OFAC has granted a general licence for IP protection. Effective May 23 2003, OFAC granted a general licence (see 31 CFR §575.533), which authorises US persons to engage in all transactions previously prohibited by the Iraq Stabilisation and Insurgency Sanctions Regulation (31 CFR §576.101 et seq; see Opinion Letter, January 9 2004, www.treasury.gov/resource-center/sanctions/Documents/iq010904.pdf ). Thus, the general licence authorises the filing and prosecution of IP applications, receipt of IP protection, renewal or maintenance of IP registration and filing of opposition or infringement proceedings, and payment of fees to the government of Iraq or attorneys or representatives within Iraq for IP protection-related activities.

Iraq lacks adequate statutory protection for IP rights. A draft law that would improve patents, trademarks and copyrights has been stuck in the constitutional review process since 2007. The government’s ability to enforce protections is limited. Because the business climate in Iraq continues to evolve, practitioners should periodically review the following US government websites for additional information: www.export.gov/Iraq and www.state.gov/e/eb/cba/iraq.

Lebanon

No licence is required for IP protection. Sanctions target specific persons and entities that sought to undermine the Lebanese government. Regulations do not restrict the ability of US persons to protect IP rights in Lebanon.

Libya

OFAC has granted a general licence for IP protection. Effective September 19 2011, OFAC granted General Licence 8 authorising US persons to engage in all transactions involving the government of Libya, its agencies, instrumentalities and controlled entities, as well as the Central Bank of Libya. Thus, General Licence 8 can be read to authorise the filing and prosecution of IP applications, receipt of IP protection, renewal or maintenance of IP registration and filing of opposition or infringement proceedings. The existing sanctions are confined to former members of the Gaddafi regime. A mark must be used for five consecutive years or risk being removed from the register for non-use.

Myanmar (Burma)

OFAC has granted a general licence for IP protection (31 CFR § 537.522) expressly authorising the filing and prosecution of IP applications, receipt of IP protection, renewal or maintenance of IP registrations and filing of opposition or infringement proceedings. The general licence further expressly authorises the payment of reasonable and customary fees due to the government of Myanmar or to attorneys or representatives within Myanmar for IP protection-related activities. Myanmar appears to require use of a mark to maintain trademark protection and re-registration every three years.

North Korea

Executive Orders 13466 (June 26 2008) and 13570 (April 11 2011) of the president and OFAC Regulations 31 CFR §510.101 et seq require that parties obtain a specific licence to register, maintain and protect their IP rights in North Korea.

Russia

In March 2014 the US government imposed sanctions against Russian nationals and companies that are considered to have a direct involvement in destabilising Ukraine. These sanctions do not affect a US person’s right to protect IP rights in Russia. To avoid being attacked on the grounds of non-use, a trademark must be used within three years of the registration date or for the three-year period preceding filing of a cancellation action.

Somalia

No licence is required for IP protection.
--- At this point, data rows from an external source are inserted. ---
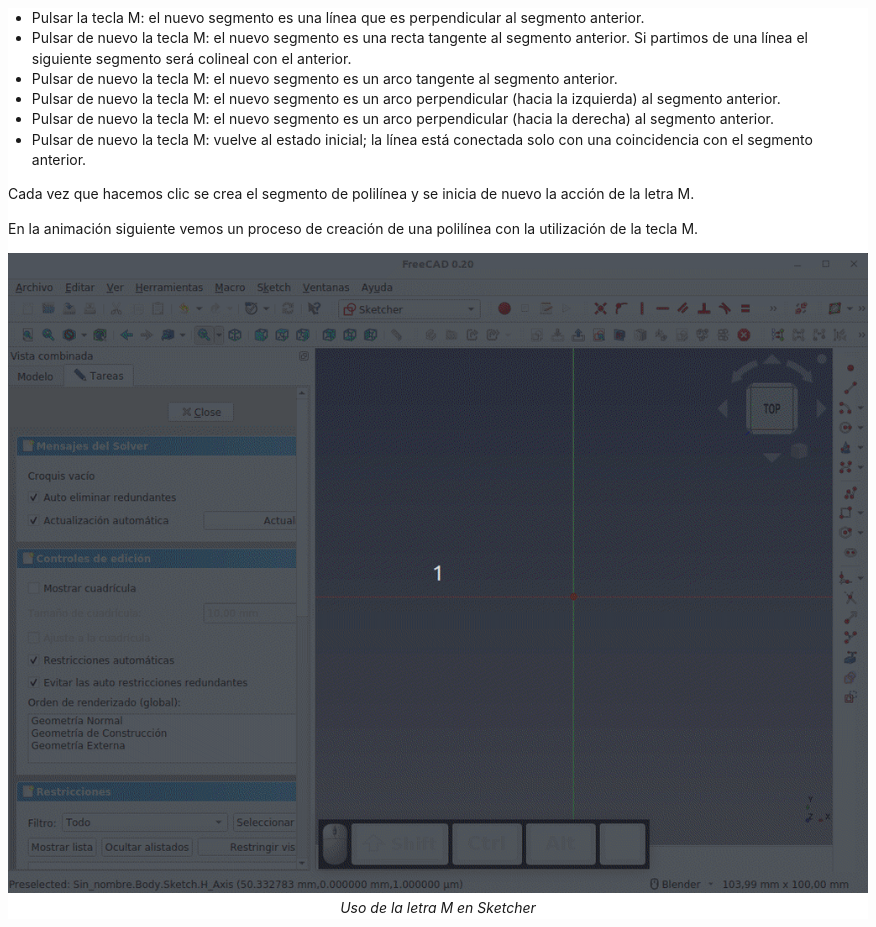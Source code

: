 * Pulsar la tecla M: el nuevo segmento es una línea que es perpendicular al segmento anterior.
* Pulsar de nuevo la tecla M: el nuevo segmento es una recta tangente al segmento anterior. Si partimos de una línea el siguiente segmento será colineal con el anterior.
* Pulsar de nuevo la tecla M: el nuevo segmento es un arco tangente al segmento anterior.
* Pulsar de nuevo la tecla M: el nuevo segmento es un arco perpendicular (hacia la izquierda) al segmento anterior.
* Pulsar de nuevo la tecla M: el nuevo segmento es un arco perpendicular (hacia la derecha) al segmento anterior.
* Pulsar de nuevo la tecla M: vuelve al estado inicial; la línea está conectada solo con una coincidencia con el segmento anterior.

Cada vez que hacemos clic se crea el segmento de polilínea y se inicia de nuevo la acción de la letra M.

En la animación siguiente vemos un proceso de creación de una polilínea con la utilización de la tecla M.

<center>

![Uso de la letra M en Sketcher](../img/partdesign_bis/letra_m.gif)  
*Uso de la letra M en Sketcher*
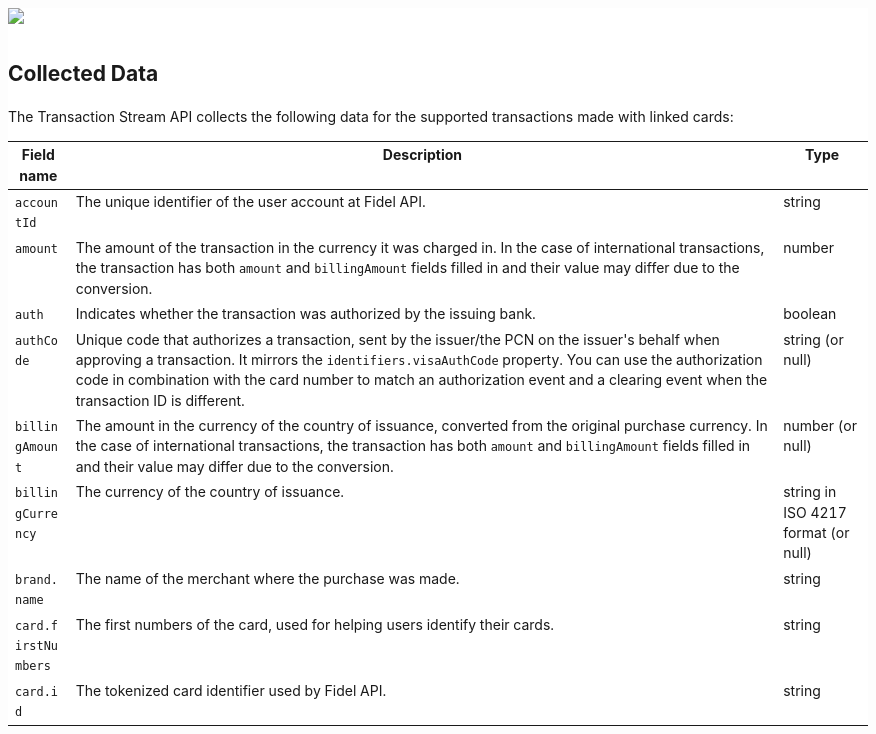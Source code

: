 ![](https://docs.fidel.uk/assets/images/trx-life-cycle-5.png)

## Collected Data

The Transaction Stream API collects the following data for the supported transactions made with linked cards:

| **Field name**                                                                  | **Description**                                                                                                                                                                                                                                                                                                                                  | **Type**                                                            |
| ------------------------------------------------------------------------------- | ------------------------------------------------------------------------------------------------------------------------------------------------------------------------------------------------------------------------------------------------------------------------------------------------------------------------------------------------ | ------------------------------------------------------------------- |
| `accountId`                                                                     | The unique identifier of the user account at Fidel API.                                                                                                                                                                                                                                                                                          | string                                                              |
| `amount`                                                                        | The amount of the transaction in the currency it was charged in. In the case of international transactions, the transaction has both `amount` and `billingAmount` fields filled in and their value may differ due to the conversion.                                                                                                             | number                                                              |
| `auth`                                                                          | Indicates whether the transaction was authorized by the issuing bank.                                                                                                                                                                                                                                                                            | boolean                                                             |
| `authCode`                                                                      | Unique code that authorizes a transaction, sent by the issuer/the PCN on the issuer's behalf when approving a transaction. It mirrors the `identifiers.visaAuthCode` property. You can use the authorization code in combination with the card number to match an authorization event and a clearing event when the transaction ID is different. | string (or null)                                                    |
| `billingAmount`                                                                 | The amount in the currency of the country of issuance, converted from the original purchase currency. In the case of international transactions, the transaction has both `amount` and `billingAmount` fields filled in and their value may differ due to the conversion.                                                                        | number (or null)                                                    |
| `billingCurrency`                                                               | The currency of the country of issuance.                                                                                                                                                                                                                                                                                                         | string in ISO 4217 format (or null)                                 |
| `brand.name`                                                                    | The name of the merchant where the purchase was made.                                                                                                                                                                                                                                                                                            | string                                                              |
| `card.firstNumbers`                                                             | The first numbers of the card, used for helping users identify their cards.                                                                                                                                                                                                                                                                      | string                                                              |
| `card.id`                                                                       | The tokenized card identifier used by Fidel API.                                                                                                                                                                                                                                                                                                 | string                                                              |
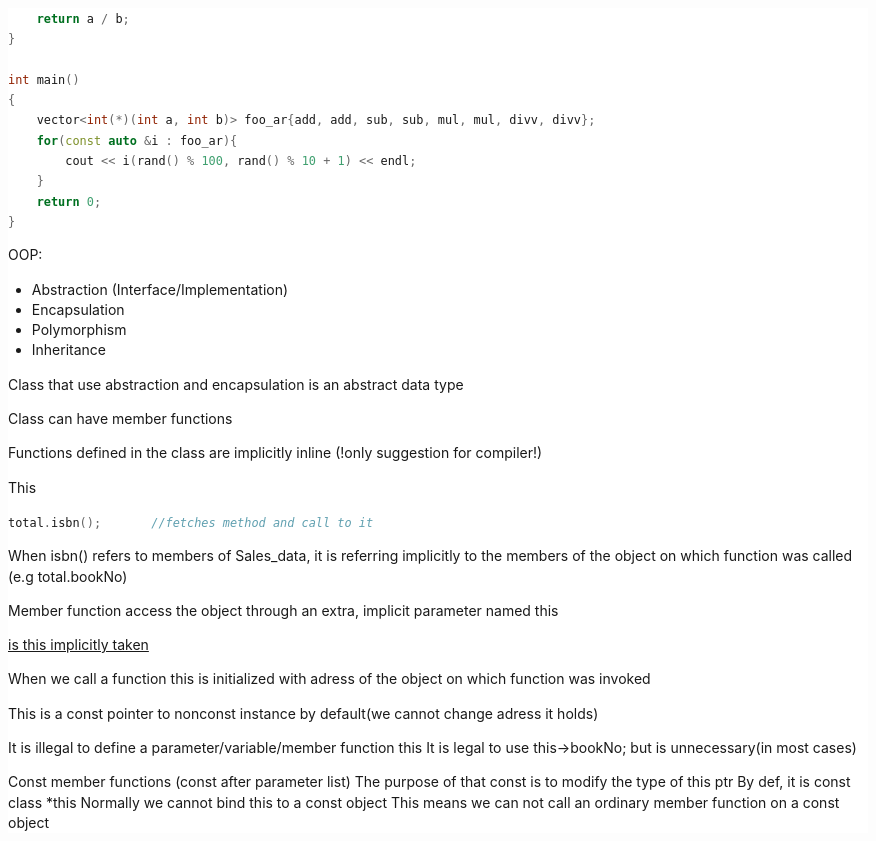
```cpp
    return a / b;
}

int main()
{
    vector<int(*)(int a, int b)> foo_ar{add, add, sub, sub, mul, mul, divv, divv};
    for(const auto &i : foo_ar){
        cout << i(rand() % 100, rand() % 10 + 1) << endl;
    }
    return 0;
}
```



OOP:
- Abstraction   (Interface/Implementation)
- Encapsulation
- Polymorphism
- Inheritance


Class that use abstraction and encapsulation is an abstract data type

Class can have member functions

Functions defined in the class are implicitly inline (!only suggestion for compiler!)



This
```cpp
total.isbn();       //fetches method and call to it
```

When isbn() refers to members of Sales_data, it is referring implicitly to the members of the object on which function was called (e.g total.bookNo)

Member function access the object through an extra, implicit parameter named this

[is this implicitly taken](https://stackoverflow.com/questions/41667653/does-every-c-member-function-take-this-as-an-input-implicitly)

When we call a function this is initialized with adress of the object on which function was invoked


This is a const pointer to nonconst instance by default(we cannot change adress it holds)



It is illegal to define a parameter/variable/member function this
It is legal to use this->bookNo; but is unnecessary(in most cases)



Const member functions (const after parameter list)
The purpose of that const is to modify the type of this ptr
By def, it is  const class *this
Normally we cannot bind this to a const object
This means we can not call an ordinary member function on a const object
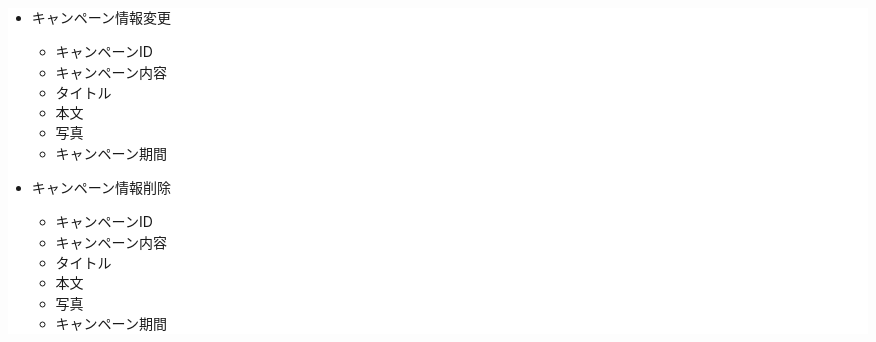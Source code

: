   - キャンペーン情報変更
    - キャンペーンID
    - キャンペーン内容
    - タイトル
    - 本文
    - 写真
    - キャンペーン期間

  - キャンペーン情報削除
    - キャンペーンID
    - キャンペーン内容
    - タイトル
    - 本文
    - 写真
    - キャンペーン期間

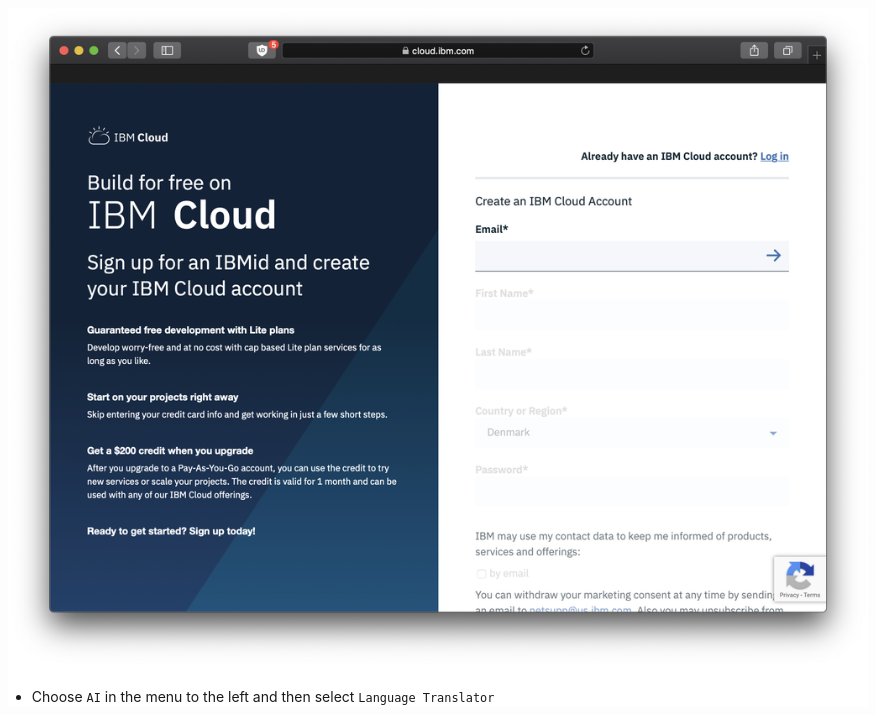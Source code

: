   ![](images/ibm_watson_2.png)
  * Choose `AI` in the menu to the left and then select `Language Translator`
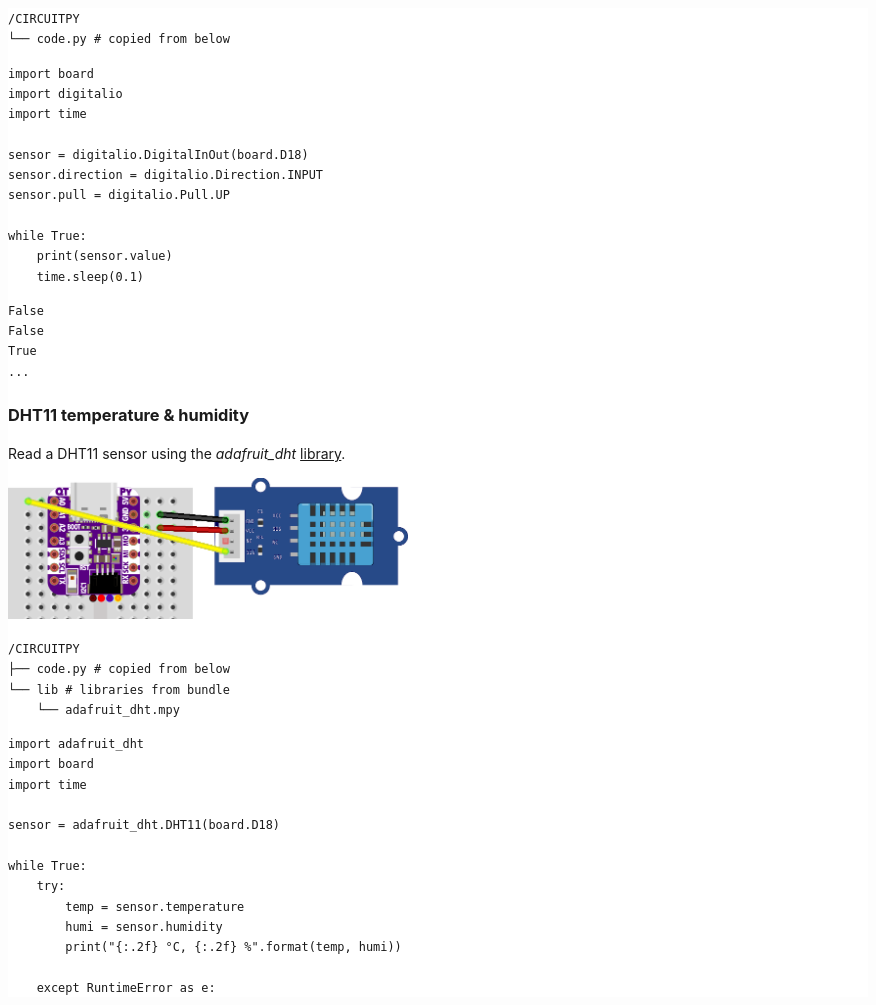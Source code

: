 
```
/CIRCUITPY
└── code.py # copied from below
```

```
import board
import digitalio
import time

sensor = digitalio.DigitalInOut(board.D18)
sensor.direction = digitalio.Direction.INPUT
sensor.pull = digitalio.Pull.UP

while True:
    print(sensor.value)
    time.sleep(0.1)
```

```
False
False
True
...
```

### DHT11 temperature & humidity
Read a DHT11 sensor using the *adafruit_dht* [library](#circuitpython-libraries).

<img src="QtPyEsp32S2DhtWiring.png" width="400"/>

```
/CIRCUITPY
├── code.py # copied from below
└── lib # libraries from bundle
    └── adafruit_dht.mpy
```

```
import adafruit_dht
import board
import time

sensor = adafruit_dht.DHT11(board.D18)

while True:
    try:
        temp = sensor.temperature
        humi = sensor.humidity
        print("{:.2f} °C, {:.2f} %".format(temp, humi))

    except RuntimeError as e:
```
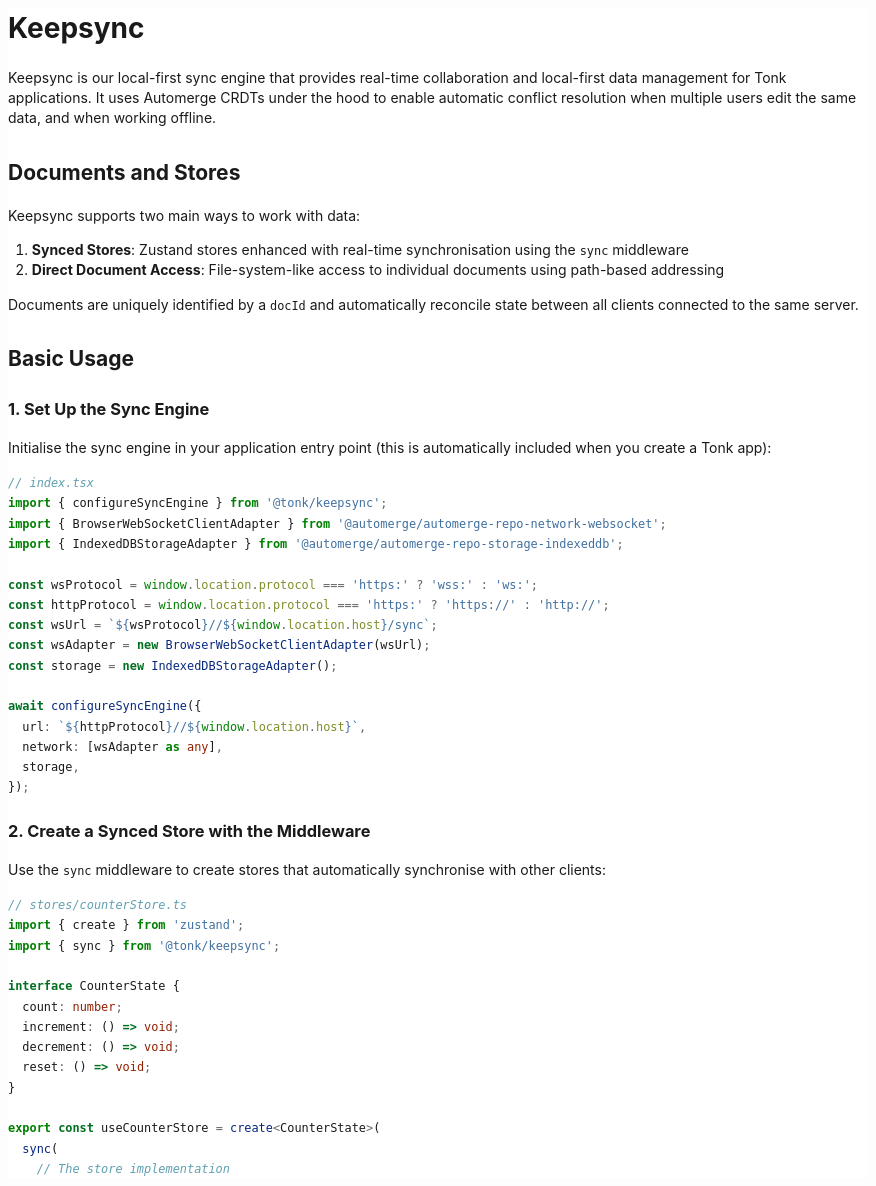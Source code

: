 # Keepsync

Keepsync is our local-first sync engine that provides real-time collaboration and local-first data
management for Tonk applications. It uses Automerge CRDTs under the hood to enable automatic
conflict resolution when multiple users edit the same data, and when working offline.

## Documents and Stores

Keepsync supports two main ways to work with data:

1. **Synced Stores**: Zustand stores enhanced with real-time synchronisation using the `sync`
   middleware
2. **Direct Document Access**: File-system-like access to individual documents using path-based
   addressing

Documents are uniquely identified by a `docId` and automatically reconcile state between all clients
connected to the same server.

## Basic Usage

### 1. Set Up the Sync Engine

Initialise the sync engine in your application entry point (this is automatically included when you
create a Tonk app):

```typescript
// index.tsx
import { configureSyncEngine } from '@tonk/keepsync';
import { BrowserWebSocketClientAdapter } from '@automerge/automerge-repo-network-websocket';
import { IndexedDBStorageAdapter } from '@automerge/automerge-repo-storage-indexeddb';

const wsProtocol = window.location.protocol === 'https:' ? 'wss:' : 'ws:';
const httpProtocol = window.location.protocol === 'https:' ? 'https://' : 'http://';
const wsUrl = `${wsProtocol}//${window.location.host}/sync`;
const wsAdapter = new BrowserWebSocketClientAdapter(wsUrl);
const storage = new IndexedDBStorageAdapter();

await configureSyncEngine({
  url: `${httpProtocol}//${window.location.host}`,
  network: [wsAdapter as any],
  storage,
});
```

### 2. Create a Synced Store with the Middleware

Use the `sync` middleware to create stores that automatically synchronise with other clients:

```typescript
// stores/counterStore.ts
import { create } from 'zustand';
import { sync } from '@tonk/keepsync';

interface CounterState {
  count: number;
  increment: () => void;
  decrement: () => void;
  reset: () => void;
}

export const useCounterStore = create<CounterState>(
  sync(
    // The store implementation
```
Sanctions target specific persons and entities. Regulations do not restrict the ability of US persons to protect IP rights in Somalia. A mark must be used within three years of registration to maintain trademark protection.

Sudan

OFAC has granted a general licence for IP protection (31 CFR §538.514) which expressly authorises the filing and prosecution of IP applications, receipt of IP protection, renewal or maintenance of IP registration and filing of opposition or infringement proceedings. The general licence further expressly authorises the payment of reasonable and customary fees due to the government of Sudan or due to attorneys or representatives within Sudan for IP protection-related activities. Failure to use a mark for five consecutive years may result in cancellation.

Syria

OFAC has granted a general licence for IP protection. Effective February 2012, OFAC granted General Licence 15, which permits the filing and prosecution of IP applications, renewal and maintenance of IP registration, and filing and prosecution of opposition or infringement proceedings, along with payment of any fees required for these activities. A mark may be cancelled if it has not been used within three years of filing of a cancellation action.

Ukraine

In March 2014 the US government imposed sanctions against Russian nationals and companies that are considered to have a direct involvement in destabilising Ukraine. These regulations do not restrict the ability of US persons to protect IP rights in Ukraine. To avoid being attacked on the ground of non-use, a trademark must be used for three consecutive years from the registration date.

Yemen

No licence is required for IP protection. Sanctions target the property and interest in property of specific persons and entities within the government of Yemen pursuant to Executive Order 13611. These regulations do not restrict the ability of US persons to protect IP rights in Yemen. To avoid being attacked on the ground of non-use, a trademark must be used within five years of the date of application.

Zimbabwe

No licence is required for IP protection. Sanctions target specific persons and entities that have tried to undermine the Zimbabwe government (see Executive Orders 13288, 13397 and 13469). These regulations do not restrict the ability of US persons to protect IP rights in Zimbabwe. To avoid being attacked on the ground of non-use, a trademark must be used within five years. The period is calculated from two months prior to the date of filing of the cancellation action.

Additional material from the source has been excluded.